Income taxation makes far less sense from a government-service standpoint than property taxation.

That is,

Government job is not to provide you with a job (or protect said job).
Government's job is to protect your property from violence.

How about taxing good looks

Another point is that one can monetize high IQ and get a lot of benefits from that including some quality tail. However consider a goodlooking person of any gender without ambition to make money -- they have considerable advantage in getting a lot of nonmonetary utility from sex even if they are poor. And they are able to take full advantage of it when they are very young while the smart ugly person hasn't even graduated from high school and hasn't even started paying any taxes. So my point is this: if we tax the income progressively based on the argument that someone has lucked out on the IQ, let's come up with a way to extract some utility out of goodlooking people progressively in accordance with their good looks for the benefit of the ugly brothers and sisters.

Please say it's satire

let's come up with a way to extract some utility out of goodlooking people progressively in accordance with their good looks for the benefit of the ugly brothers and sisters.

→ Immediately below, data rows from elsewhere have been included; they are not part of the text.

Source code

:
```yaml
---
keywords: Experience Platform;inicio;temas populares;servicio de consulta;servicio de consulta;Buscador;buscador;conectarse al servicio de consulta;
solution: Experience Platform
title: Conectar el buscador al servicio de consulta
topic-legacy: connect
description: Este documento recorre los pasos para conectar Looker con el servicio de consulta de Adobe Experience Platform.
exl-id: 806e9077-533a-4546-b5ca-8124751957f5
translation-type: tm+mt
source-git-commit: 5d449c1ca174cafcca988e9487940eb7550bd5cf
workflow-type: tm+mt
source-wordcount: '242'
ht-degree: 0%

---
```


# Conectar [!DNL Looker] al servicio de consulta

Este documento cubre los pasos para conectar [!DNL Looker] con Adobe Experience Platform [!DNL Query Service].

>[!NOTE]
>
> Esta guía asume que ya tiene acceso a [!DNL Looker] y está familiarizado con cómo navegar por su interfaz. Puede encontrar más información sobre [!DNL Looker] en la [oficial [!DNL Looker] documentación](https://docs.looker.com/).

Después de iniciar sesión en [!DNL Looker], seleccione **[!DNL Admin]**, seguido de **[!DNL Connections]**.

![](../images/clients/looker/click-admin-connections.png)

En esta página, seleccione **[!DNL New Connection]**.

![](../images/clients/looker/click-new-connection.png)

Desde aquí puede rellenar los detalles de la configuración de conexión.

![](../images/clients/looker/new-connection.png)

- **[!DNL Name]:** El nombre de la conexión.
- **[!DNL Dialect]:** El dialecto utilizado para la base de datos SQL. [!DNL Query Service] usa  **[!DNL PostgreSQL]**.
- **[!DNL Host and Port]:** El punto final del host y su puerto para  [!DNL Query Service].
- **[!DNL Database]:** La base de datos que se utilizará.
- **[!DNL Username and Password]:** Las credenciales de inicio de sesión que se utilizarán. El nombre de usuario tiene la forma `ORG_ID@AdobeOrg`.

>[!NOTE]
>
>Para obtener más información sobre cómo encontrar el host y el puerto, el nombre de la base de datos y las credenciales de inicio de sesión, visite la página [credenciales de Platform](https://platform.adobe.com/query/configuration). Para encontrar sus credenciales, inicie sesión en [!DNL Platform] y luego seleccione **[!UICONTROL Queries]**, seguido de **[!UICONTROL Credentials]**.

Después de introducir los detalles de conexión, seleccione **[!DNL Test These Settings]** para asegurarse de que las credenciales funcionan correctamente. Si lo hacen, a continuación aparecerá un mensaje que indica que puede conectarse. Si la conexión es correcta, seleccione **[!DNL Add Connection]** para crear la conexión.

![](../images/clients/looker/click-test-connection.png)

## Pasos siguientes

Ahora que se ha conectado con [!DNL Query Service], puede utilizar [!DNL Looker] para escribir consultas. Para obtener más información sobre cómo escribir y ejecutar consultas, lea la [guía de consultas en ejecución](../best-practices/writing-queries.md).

I sure do hope these proposals, including the blog entry, are being made tongue in cheek.

The rich doctor is so far down the food chain

that the purpose of taxing him an additional $10 only serves to please the people below him.

Further, the very few people who pay the marginal tax rate only do so because they didn't plan ahead. It isn't because they earned wages but because they have interest income and dividends. The real rich people don't have wage income except maybe for pocket change. Their real spending money comes from cashing in capital gains which is taxed at 15%.

> To put it crudely, at a certain level of taxation, stealing an additional $10 from a rich doctor may very well be more harmful than stealing an additional $10 a hungry beggar, however you might define and measure "harmful".

Sounds like it's vulnerable to a simple exploit

Couldn't you create a company, pay yourself a nominal sum, and plunge the rest of your revenue back into the company, in effect converting your work into almost pure capital gains? And then, at the end, selling the company and paying 15% of that?

Is there something that prevents people from doing this?

That in nickel and dime stuff.

Every years thousands of people start small businesses and 80% of them are broke 5 years later. That has NOTHING to do with the stocks traded on the stock markets except for initial stock offerings. Most of the billions are made and lost trading existing shares. If I buy MS or Ford shares it doesn't give the company more money to buy machiney or whatever. It goes to the guy who sold the shares. I suspect that 90% of capital gains is paid by money/stock traders and less than 10% is paid by the people actually building a new business.

Anyone who thinks owning shares is being an owner in a business . . . take your 100 shares of Boeing stock and wave them at the gate guard at Boeing. Tell the guard you are an owner of this factory and see how far it gets you.